"A verdade será sempre um escândalo". (In Adriano, M. Yourcenar)

"Quero imaginar sob que novos traços o despotismo poderia produzir-se no mundo... Depois de ter colhido em suas mãos poderosas cada indivíduo e de moldá-los a seu gosto, o soberno estende seus braços sobre toda a sociedade... Não quebra as vontades, mas as amolece, submete e dirige... Raramente força a agir, mas opõe-se sem cessar a que se aja; não destrói, impede que se nasça; não tiraniza, incomoda, oprime, extingue, abestalha e reduz enfim cada nação a não ser mais que um rebanho de animais tímidos, do qual o governo é o pastor. (...)
A imprensa é, por excelência, o instrumento democrático da liberdade."
Alexis de Tocqueville (1805-1859)



sexta-feira, 11 de janeiro de 2013

CONSUMA-SE A FARSA CHAVISTA

 

O chavismo confirmou o que se temia: um golpe de Estado para manter Hugo Chávez no poder, com ele em situação incerta, provavelmente gravíssima, num hospital em Cuba.

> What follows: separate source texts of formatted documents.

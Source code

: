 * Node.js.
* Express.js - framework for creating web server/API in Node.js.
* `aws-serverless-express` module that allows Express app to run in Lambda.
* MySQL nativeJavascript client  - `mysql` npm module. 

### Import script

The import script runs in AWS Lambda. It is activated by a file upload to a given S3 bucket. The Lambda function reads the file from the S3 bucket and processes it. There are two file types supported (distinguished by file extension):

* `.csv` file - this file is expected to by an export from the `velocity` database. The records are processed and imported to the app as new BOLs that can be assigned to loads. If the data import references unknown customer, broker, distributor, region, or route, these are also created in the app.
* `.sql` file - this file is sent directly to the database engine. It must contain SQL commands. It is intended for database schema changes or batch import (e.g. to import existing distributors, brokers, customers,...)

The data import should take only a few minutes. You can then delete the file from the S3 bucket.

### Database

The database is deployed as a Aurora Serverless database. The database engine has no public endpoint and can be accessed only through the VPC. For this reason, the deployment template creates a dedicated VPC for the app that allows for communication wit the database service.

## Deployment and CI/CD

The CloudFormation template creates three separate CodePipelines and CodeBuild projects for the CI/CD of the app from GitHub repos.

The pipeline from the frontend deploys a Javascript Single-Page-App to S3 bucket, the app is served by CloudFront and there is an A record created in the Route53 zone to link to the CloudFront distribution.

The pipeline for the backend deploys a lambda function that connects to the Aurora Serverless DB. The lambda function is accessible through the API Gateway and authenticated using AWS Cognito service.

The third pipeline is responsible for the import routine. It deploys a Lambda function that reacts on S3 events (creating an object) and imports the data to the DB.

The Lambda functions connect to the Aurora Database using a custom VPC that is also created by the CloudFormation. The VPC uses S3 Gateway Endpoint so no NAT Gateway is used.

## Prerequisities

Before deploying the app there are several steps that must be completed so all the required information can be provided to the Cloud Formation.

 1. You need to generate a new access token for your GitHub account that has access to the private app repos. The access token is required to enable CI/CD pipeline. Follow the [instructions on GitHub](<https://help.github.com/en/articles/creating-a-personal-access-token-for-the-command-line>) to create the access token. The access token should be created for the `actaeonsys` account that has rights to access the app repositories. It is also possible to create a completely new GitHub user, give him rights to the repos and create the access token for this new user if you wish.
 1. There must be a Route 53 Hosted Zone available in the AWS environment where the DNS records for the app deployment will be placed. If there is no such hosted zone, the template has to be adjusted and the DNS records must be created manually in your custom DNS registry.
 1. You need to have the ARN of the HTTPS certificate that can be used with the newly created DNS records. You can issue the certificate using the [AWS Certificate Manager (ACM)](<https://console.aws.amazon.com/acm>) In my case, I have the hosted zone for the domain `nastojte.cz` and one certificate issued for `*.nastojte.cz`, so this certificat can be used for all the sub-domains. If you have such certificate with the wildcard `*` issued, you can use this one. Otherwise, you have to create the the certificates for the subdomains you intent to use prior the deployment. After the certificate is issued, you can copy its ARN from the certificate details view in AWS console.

O Tribunal Supremo de Justiça (TSJ) venezuelano, aparelhado pelo caudilho, decidiu que a posse para um novo mandato, que deveria ter acontecido ontem, é mesmo “mero formalismo”, e poderá ser feita no futuro.

Embora se saiba que só um milagre permitirá a Chávez voltar a Caracas para a “formalidade”.

Criou-se uma situação esdrúxula. Chávez não governa por estar incapacitado. Nicolás Maduro, vice-presidente e indicado pelo caudilho como seu substituto, hoje não tem mandato: o vice na Venezuela é nomeado pelo presidente, como um ministro; Maduro não foi eleito nem reconduzido ao cargo.

A Constituição determina que, na ausência do presidente eleito, assuma o presidente da Assembleia Nacional (congresso), Diosdado Cabello. Mas isto não acontecerá.

A farsa chavista é prorrogar o mandato de Chávez — embutida nele a continuação de Maduro na vice-presidência —, fazendo letra morta da Constituição. Regimes autoritários que tentam manter uma aparência democrática, como o da Venezuela, mostram nessas horas sua verdadeira face.

A ditadura militar brasileira, que mantinha certos ritos “democráticos”, como o rodízio de generais no poder, também teve vários momentos reveladores, como quando Costa e Silva caiu doente; seu substituto constitucional era o vice-presidente, o civil Pedro Aleixo.

Mas, como ele não era “confiável”, tinha, inclusive, sido contrário à edição ao AI-5, que dava poderes extraordinários ao presidente da República e suspendia várias garantias constitucionais, os militares não permitiram sua posse e criaram uma junta para governar o país. O regime militar mostrava sua face.

É o que fizeram os dirigentes chavistas: um “politburo” composto por Maduro, o presidente do congresso, Diosdado Cabello, próceres do PSUV (o partido chavista) e comandantes militares fiéis ao movimento bolivariano. São eles que vão “governar” no mandato estendido de Chávez, em afronta aberta à lei maior do país.

Não é só o chavismo que mostra sua essência. Ao expressar confiança no desenvolvimento da democracia venezuelana, no dizer de Maduro, e ao felicitar-lhe pela decisão favorável da Justiça desse país, a presidente Dilma Rousseff deixa claro que o Brasil usa dois pesos e duas medidas: o impeachment do presidente Fernando Lugo, do Paraguai, foi considerado um golpe pelo Brasil — e por Mercosul e Unasul — e resultou na suspensão do Paraguai dos dois organismos, por conta da cláusula democrática que consta de seus estatutos.

Já o escancarado golpe em Caracas recebe apoio. O Brasil acaba de se nivelar por baixo no continente. Outra vez.